**Exercise prompt**
Those lines of the following listing which contain the string "used" should be returned.

**Records supplied**

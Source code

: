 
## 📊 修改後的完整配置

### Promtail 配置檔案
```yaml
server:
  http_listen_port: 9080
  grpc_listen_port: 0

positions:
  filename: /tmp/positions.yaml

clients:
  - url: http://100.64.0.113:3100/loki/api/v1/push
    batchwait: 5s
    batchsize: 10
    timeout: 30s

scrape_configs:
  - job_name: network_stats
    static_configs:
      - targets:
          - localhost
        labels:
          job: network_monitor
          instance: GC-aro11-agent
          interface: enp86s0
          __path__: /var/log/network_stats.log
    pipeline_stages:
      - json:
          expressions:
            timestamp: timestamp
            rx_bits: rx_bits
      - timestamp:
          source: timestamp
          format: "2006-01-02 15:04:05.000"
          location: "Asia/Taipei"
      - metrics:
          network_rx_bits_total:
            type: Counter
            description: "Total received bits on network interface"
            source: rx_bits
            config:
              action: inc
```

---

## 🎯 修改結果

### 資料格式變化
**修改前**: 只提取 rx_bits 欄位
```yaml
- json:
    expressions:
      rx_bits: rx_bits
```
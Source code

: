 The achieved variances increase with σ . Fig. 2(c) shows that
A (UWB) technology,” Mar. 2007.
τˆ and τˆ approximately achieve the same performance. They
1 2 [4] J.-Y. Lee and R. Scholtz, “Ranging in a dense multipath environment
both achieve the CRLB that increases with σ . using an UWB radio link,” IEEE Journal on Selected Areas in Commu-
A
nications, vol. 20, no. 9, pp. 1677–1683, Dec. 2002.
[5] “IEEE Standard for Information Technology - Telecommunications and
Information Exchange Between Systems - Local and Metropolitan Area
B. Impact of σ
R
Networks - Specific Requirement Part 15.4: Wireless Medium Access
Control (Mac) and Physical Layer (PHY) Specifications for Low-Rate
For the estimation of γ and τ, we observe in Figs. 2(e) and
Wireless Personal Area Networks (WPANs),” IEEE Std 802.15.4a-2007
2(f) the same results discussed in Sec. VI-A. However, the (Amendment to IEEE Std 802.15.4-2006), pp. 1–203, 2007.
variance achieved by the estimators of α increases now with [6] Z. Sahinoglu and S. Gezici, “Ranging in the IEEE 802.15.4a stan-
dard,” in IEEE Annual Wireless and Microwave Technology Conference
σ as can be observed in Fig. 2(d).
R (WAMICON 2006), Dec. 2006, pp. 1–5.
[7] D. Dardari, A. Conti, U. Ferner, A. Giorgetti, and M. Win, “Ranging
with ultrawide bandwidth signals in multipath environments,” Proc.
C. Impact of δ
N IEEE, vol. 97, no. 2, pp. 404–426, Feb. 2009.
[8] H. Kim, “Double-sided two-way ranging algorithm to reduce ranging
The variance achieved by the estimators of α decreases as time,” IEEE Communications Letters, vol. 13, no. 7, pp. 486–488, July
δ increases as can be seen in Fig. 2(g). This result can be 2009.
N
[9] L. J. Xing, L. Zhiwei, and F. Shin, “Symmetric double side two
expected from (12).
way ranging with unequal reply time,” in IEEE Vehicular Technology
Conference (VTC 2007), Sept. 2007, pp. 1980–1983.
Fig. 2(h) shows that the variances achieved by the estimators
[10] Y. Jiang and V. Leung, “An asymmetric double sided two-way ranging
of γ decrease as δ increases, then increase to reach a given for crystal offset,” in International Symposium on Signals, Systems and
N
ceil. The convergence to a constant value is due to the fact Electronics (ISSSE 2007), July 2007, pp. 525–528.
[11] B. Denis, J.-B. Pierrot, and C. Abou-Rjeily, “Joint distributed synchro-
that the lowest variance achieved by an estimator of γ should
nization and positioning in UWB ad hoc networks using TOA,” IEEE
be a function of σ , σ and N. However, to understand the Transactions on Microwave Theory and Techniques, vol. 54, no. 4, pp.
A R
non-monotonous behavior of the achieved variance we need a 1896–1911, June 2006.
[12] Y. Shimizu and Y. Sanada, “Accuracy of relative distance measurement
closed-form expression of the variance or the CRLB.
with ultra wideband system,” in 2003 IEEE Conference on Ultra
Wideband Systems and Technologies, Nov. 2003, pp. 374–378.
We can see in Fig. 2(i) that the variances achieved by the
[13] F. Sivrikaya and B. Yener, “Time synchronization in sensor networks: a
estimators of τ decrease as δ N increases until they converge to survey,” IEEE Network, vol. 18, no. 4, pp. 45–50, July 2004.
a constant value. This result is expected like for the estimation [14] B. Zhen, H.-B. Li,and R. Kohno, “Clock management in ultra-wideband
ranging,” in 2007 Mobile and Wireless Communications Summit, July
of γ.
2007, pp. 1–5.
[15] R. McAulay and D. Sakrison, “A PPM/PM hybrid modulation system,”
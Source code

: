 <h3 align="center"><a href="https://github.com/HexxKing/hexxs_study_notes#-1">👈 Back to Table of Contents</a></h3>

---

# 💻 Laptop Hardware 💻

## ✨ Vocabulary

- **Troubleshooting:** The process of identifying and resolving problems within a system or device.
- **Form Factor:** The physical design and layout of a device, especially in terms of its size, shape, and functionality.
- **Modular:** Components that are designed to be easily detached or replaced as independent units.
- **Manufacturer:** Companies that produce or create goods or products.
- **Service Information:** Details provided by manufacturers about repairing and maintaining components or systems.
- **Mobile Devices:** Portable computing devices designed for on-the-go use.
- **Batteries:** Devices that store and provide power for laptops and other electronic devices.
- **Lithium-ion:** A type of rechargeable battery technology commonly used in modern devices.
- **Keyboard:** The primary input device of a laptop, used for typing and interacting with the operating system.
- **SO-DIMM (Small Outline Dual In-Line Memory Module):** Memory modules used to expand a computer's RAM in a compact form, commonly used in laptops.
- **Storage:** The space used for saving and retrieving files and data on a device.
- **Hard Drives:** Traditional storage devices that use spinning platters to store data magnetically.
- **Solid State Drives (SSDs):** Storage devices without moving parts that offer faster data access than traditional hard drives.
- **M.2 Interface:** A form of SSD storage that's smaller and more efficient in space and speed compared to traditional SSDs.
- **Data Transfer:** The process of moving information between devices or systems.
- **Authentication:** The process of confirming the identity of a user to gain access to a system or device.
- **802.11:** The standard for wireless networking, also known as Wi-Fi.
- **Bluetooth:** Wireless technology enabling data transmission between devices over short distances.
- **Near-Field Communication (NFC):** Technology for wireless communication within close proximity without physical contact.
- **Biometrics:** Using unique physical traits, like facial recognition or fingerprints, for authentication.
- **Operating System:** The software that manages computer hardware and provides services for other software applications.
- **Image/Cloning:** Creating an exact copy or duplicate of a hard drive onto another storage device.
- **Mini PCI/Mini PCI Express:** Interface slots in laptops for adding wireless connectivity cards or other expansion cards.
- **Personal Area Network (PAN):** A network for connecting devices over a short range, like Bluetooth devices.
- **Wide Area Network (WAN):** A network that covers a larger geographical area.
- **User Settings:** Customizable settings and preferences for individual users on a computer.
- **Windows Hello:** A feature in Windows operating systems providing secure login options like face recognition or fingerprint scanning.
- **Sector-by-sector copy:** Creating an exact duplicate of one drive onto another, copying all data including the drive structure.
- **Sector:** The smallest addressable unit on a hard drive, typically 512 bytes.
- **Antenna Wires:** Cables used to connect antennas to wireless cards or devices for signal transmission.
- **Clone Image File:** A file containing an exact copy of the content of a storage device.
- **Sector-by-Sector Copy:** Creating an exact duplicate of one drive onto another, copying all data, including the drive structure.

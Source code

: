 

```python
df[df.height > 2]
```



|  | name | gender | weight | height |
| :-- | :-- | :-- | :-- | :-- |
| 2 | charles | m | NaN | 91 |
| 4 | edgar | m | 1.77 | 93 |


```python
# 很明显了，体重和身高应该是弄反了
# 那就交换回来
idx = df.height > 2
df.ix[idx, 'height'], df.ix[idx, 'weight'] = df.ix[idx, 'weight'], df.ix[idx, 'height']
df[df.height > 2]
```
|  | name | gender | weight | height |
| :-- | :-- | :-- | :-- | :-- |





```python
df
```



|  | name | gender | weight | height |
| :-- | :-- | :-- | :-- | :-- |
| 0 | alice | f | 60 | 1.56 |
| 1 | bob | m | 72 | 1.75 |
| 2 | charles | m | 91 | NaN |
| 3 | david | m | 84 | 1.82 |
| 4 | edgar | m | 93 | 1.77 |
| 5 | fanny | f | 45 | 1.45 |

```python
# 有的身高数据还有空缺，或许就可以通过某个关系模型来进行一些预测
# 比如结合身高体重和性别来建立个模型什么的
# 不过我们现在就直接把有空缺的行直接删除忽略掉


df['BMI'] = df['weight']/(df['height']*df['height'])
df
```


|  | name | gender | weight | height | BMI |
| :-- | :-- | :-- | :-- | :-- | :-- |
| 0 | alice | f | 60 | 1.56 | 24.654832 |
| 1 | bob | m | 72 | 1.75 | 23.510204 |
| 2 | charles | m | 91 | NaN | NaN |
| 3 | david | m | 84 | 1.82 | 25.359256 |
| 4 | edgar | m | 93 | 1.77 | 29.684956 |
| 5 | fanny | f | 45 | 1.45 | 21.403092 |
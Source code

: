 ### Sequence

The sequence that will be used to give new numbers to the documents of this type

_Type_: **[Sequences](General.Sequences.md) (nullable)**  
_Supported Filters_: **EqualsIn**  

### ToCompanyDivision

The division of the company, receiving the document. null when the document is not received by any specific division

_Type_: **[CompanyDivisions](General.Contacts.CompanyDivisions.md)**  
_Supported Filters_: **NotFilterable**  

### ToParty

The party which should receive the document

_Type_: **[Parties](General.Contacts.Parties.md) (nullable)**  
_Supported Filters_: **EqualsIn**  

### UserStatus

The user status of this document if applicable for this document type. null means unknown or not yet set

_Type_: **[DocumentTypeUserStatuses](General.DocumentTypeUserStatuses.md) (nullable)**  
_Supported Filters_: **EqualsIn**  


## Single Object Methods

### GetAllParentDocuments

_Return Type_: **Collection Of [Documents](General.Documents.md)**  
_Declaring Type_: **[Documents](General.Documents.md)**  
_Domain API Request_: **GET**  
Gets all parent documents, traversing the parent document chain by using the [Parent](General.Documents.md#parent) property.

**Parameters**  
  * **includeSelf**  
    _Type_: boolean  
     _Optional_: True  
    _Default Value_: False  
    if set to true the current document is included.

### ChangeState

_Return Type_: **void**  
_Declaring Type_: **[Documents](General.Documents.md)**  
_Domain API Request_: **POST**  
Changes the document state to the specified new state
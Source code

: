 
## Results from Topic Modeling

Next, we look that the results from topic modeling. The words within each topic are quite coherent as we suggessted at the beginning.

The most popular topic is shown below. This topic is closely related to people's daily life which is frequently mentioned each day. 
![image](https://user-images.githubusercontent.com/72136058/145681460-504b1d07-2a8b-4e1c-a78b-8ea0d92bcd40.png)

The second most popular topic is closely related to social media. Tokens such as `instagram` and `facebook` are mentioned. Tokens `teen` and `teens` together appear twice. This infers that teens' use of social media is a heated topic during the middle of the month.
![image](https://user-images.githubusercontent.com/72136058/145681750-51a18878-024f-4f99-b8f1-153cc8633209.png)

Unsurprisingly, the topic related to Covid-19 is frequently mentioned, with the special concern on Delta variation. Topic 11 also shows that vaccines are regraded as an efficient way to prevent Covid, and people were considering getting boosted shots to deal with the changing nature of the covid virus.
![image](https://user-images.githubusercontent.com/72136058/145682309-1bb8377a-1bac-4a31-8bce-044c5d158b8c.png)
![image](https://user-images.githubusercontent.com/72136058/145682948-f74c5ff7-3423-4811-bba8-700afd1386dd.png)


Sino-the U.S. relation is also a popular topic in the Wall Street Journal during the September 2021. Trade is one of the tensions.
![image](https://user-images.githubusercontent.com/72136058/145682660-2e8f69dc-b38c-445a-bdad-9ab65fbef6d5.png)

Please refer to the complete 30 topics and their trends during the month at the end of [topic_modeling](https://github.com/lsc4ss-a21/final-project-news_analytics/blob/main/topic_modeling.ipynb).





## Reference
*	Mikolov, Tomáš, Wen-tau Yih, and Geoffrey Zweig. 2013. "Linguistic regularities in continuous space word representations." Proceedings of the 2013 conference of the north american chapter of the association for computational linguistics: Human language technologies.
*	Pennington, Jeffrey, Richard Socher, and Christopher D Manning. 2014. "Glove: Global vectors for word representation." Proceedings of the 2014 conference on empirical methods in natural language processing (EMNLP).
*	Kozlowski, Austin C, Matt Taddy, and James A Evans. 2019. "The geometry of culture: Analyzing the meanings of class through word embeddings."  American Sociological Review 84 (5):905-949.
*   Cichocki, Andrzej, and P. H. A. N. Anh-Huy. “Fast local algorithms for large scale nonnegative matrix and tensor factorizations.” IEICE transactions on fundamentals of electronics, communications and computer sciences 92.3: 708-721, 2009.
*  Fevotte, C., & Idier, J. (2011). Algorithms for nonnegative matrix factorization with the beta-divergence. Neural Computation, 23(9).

**Solution to the exercise**
- **Lithium-ion:** A type of rechargeable battery technology commonly used in modern devices.
- **Keyboard:** The primary input device of a laptop, used for typing and interacting with the operating system.
- **SO-DIMM (Small Outline Dual In-Line Memory Module):** Memory modules used to expand a computer's RAM in a compact form, commonly used in laptops.
- **Storage:** The space used for saving and retrieving files and data on a device.
- **Antenna Wires:** Cables used to connect antennas to wireless cards or devices for signal transmission.
The sequence that will be used to give new numbers to the documents of this type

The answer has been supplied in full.